Power satellites are an idea that has been around since the late 1960s but not developed commercially because we don't know how to build an inexpensive space transport system. That may have changed recently, at least in theory.
We have known for decades that solar power satellites can send energy to the earth. Communication satellites do it every day, just not at levels useful for power. Power satellites scale to humanity's need; a calculation by G. Harry Stein back in the 1980s noted that there was room for 177 TW in geosynchronous orbit (more than ten times current energy use).

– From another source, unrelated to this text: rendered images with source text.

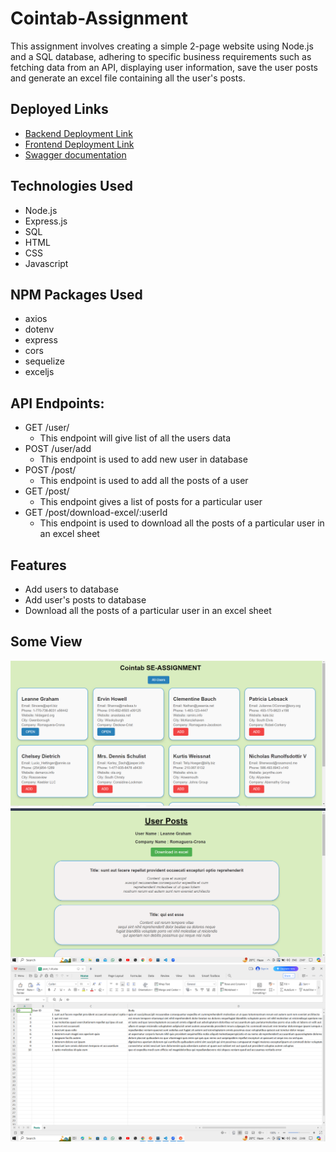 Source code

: # Cointab-Assignment

This assignment involves creating a simple 2-page website using Node.js and a SQL database, adhering to specific business requirements such as fetching data from an API, displaying user information, save the user posts and generate an excel file containing all the user's posts.

## Deployed Links
- [Backend Deployment Link](https://cointab-assignment-kko4.onrender.com)
- [Frontend Deployment Link](https://cointab-assignment-five.vercel.app/)
- [Swagger documentation](https://cointab-assignment-kko4.onrender.com/swagger/)


## Technologies Used
- Node.js
- Express.js
- SQL
- HTML
- CSS
- Javascript

## NPM Packages Used
- axios
- dotenv
- express
- cors
- sequelize
- exceljs


## API Endpoints:
- GET /user/
  - This endpoint will give list of all the users data
- POST /user/add
  - This endpoint is used to add new user in database
- POST /post/
   - This endpoint is used to add all the posts of a user
- GET /post/
  - This endpoint gives a list of posts for a particular user
- GET /post/download-excel/:userId
  - This endpoint is used to download all the posts of a particular user in an excel sheet
 
## Features
- Add users to database
- Add user's posts to database
- Download all the posts of a particular user in an excel sheet

## Some View
 <img src="./frontend/assets/Screenshot (402).png">

 <img src="./frontend/assets/Screenshot (403).png">

 <img src="./frontend/assets/Screenshot (404).png">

The concept is to make electric power in space (thermal or photovoltaic), turn the power into microwaves, beam the microwaves to Earth and convert them back to electric power at "rectennas." The rectennas are simple (though large) structures that stop so little sunlight that the intention is to place them over farmland within a few hundred km of cities.
The biggest obstacle to solar power satellites is the cost of putting the necessary hardware in space. What this current post does is describe a way to reduce the cost of putting the materials into space far enough that energy from power satellites can compete with coal (2 cents per kWh), assuming we amortize the total cost over a 10-year period.
Introduction
Power satellites convert sunlight (via photovoltaic or thermal cycle) to electrical power and then turn the power into microwaves beamed to the ground and converted back to electrical power.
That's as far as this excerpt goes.